§ Data in this exercise:
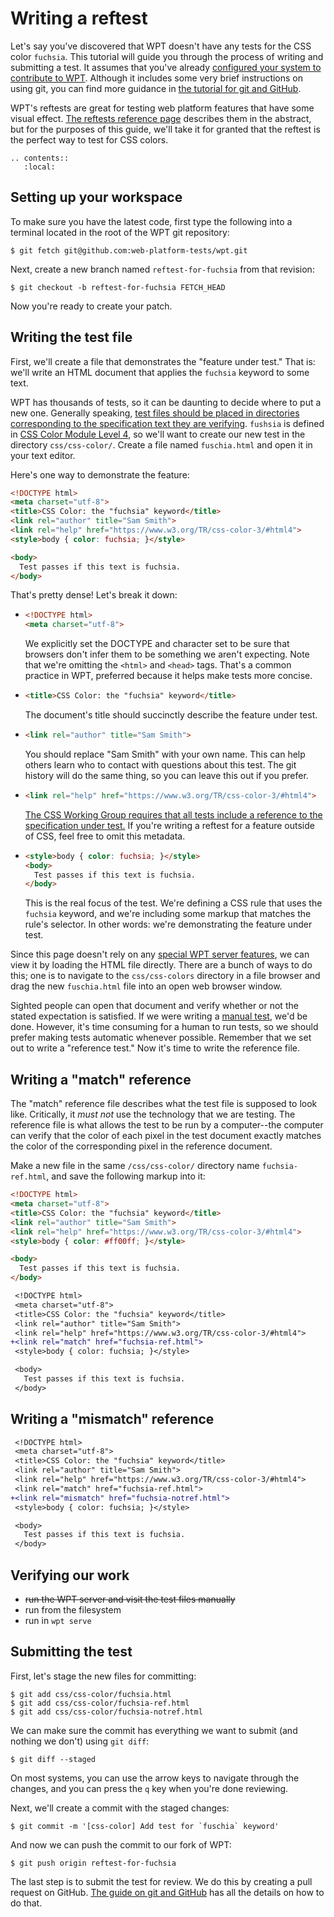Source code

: # Writing a reftest

Let's say you've discovered that WPT doesn't have any tests for the CSS color
`fuchsia`. This tutorial will guide you through the process of writing and
submitting a test. It assumes that you've already [configured your system to
contribute to WPT](../running-tests/from-local-system). Although it includes
some very brief instructions on using git, you can find more guidance in [the
tutorial for git and GitHub](../appendix/github-intro).

WPT's reftests are great for testing web platform features that have some
visual effect. [The reftests reference page](reftests) describes them in the
abstract, but for the purposes of this guide, we'll take it for granted that
the reftest is the perfect way to test for CSS colors.

```eval_rst
.. contents::
   :local:
```

## Setting up your workspace

To make sure you have the latest code, first type the following into a terminal
located in the root of the WPT git repository:

    $ git fetch git@github.com:web-platform-tests/wpt.git

Next, create a new branch named `reftest-for-fuchsia` from that revision:

    $ git checkout -b reftest-for-fuchsia FETCH_HEAD

Now you're ready to create your patch.

## Writing the test file

First, we'll create a file that demonstrates the "feature under test." That is:
we'll write an HTML document that applies the `fuchsia` keyword to some text.

WPT has thousands of tests, so it can be daunting to decide where to put a new
one. Generally speaking, [test files should be placed in directories
corresponding to the specification text they are verifying](../introduction).
`fushsia` is defined in [CSS Color Module Level
4](https://drafts.csswg.org/css-color/), so we'll want to create our new test
in the directory `css/css-color/`. Create a file named `fuschia.html` and open
it in your text editor.

Here's one way to demonstrate the feature:

```html
<!DOCTYPE html>
<meta charset="utf-8">
<title>CSS Color: the "fuchsia" keyword</title>
<link rel="author" title="Sam Smith">
<link rel="help" href="https://www.w3.org/TR/css-color-3/#html4">
<style>body { color: fuchsia; }</style>

<body>
  Test passes if this text is fuchsia.
</body>
```

That's pretty dense! Let's break it down:

- ```html
  <!DOCTYPE html>
  <meta charset="utf-8">
  ```

  We explicitly set the DOCTYPE and character set to be sure that browsers
  don't infer them to be something we aren't expecting. Note that we're
  omitting the `<html>` and `<head>` tags. That's a common practice in WPT,
  preferred because it helps make tests more concise.

- ```html
  <title>CSS Color: the "fuchsia" keyword</title>
  ```
  The document's title should succinctly describe the feature under test.

- ```html
  <link rel="author" title="Sam Smith">
  ```

  You should replace "Sam Smith" with your own name. This can help others learn
  who to contact with questions about this test. The git history will do the
  same thing, so you can leave this out if you prefer.

- ```html
  <link rel="help" href="https://www.w3.org/TR/css-color-3/#html4">
  ```

  [The CSS Working Group requires that all tests include a reference to the
  specification under test.](css-metadata) If you're writing a reftest for a
  feature outside of CSS, feel free to omit this metadata.

- ```html
  <style>body { color: fuchsia; }</style>
  <body>
    Test passes if this text is fuchsia.
  </body>
  ```

  This is the real focus of the test. We're defining a CSS rule that uses the
  `fuchsia` keyword, and we're including some markup that matches the rule's
  selector. In other words: we're demonstrating the feature under test.

Since this page doesn't rely on any [special WPT server
features](server-features), we can view it by loading the HTML file directly.
There are a bunch of ways to do this; one is to navigate to the
`css/css-colors` directory in a file browser and drag the new `fuschia.html`
file into an open web browser window.

Sighted people can open that document and verify whether or not the stated
expectation is satisfied. If we were writing a [manual test](manual), we'd be
done. However, it's time consuming for a human to run tests, so we should
prefer making tests automatic whenever possible. Remember that we set out to
write a "reference test." Now it's time to write the reference file.

## Writing a "match" reference

The "match" reference file describes what the test file is supposed to look
like. Critically, it *must not* use the technology that we are testing. The
reference file is what allows the test to be run by a computer--the computer
can verify that the color of each pixel in the test document exactly matches
the color of the corresponding pixel in the reference document.

Make a new file in the same `/css/css-color/` directory name
`fuchsia-ref.html`, and save the following markup into it:

```html
<!DOCTYPE html>
<meta charset="utf-8">
<title>CSS Color: the "fuchsia" keyword</title>
<link rel="author" title="Sam Smith">
<link rel="help" href="https://www.w3.org/TR/css-color-3/#html4">
<style>body { color: #ff00ff; }</style>

<body>
  Test passes if this text is fuchsia.
</body>
```



```diff
 <!DOCTYPE html>
 <meta charset="utf-8">
 <title>CSS Color: the "fuchsia" keyword</title>
 <link rel="author" title="Sam Smith">
 <link rel="help" href="https://www.w3.org/TR/css-color-3/#html4">
+<link rel="match" href="fuchsia-ref.html">
 <style>body { color: fuchsia; }</style>

 <body>
   Test passes if this text is fuchsia.
 </body>
```

## Writing a "mismatch" reference

```diff
 <!DOCTYPE html>
 <meta charset="utf-8">
 <title>CSS Color: the "fuchsia" keyword</title>
 <link rel="author" title="Sam Smith">
 <link rel="help" href="https://www.w3.org/TR/css-color-3/#html4">
 <link rel="match" href="fuchsia-ref.html">
+<link rel="mismatch" href="fuchsia-notref.html">
 <style>body { color: fuchsia; }</style>

 <body>
   Test passes if this text is fuchsia.
 </body>
```

## Verifying our work

- ~~run the WPT server and visit the test files manually~~
- run from the filesystem
- run in `wpt serve`

## Submitting the test

First, let's stage the new files for committing:

    $ git add css/css-color/fuchsia.html
    $ git add css/css-color/fuchsia-ref.html
    $ git add css/css-color/fuchsia-notref.html

We can make sure the commit has everything we want to submit (and nothing we
don't) using `git diff`:

    $ git diff --staged

On most systems, you can use the arrow keys to navigate through the changes,
and you can press the `q` key when you're done reviewing.

Next, we'll create a commit with the staged changes:

    $ git commit -m '[css-color] Add test for `fuschia` keyword'

And now we can push the commit to our fork of WPT:

    $ git push origin reftest-for-fuchsia

The last step is to submit the test for review. We do this by creating a pull
request on GitHub. [The guide on git and GitHub](../appendix/github-intro) has
all the details on how to do that.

§ Task item: Show each line of the material holding "following".

§ Exercise response:
To make sure you have the latest code, first type the following into a terminal
`fuchsia-ref.html`, and save the following markup into it:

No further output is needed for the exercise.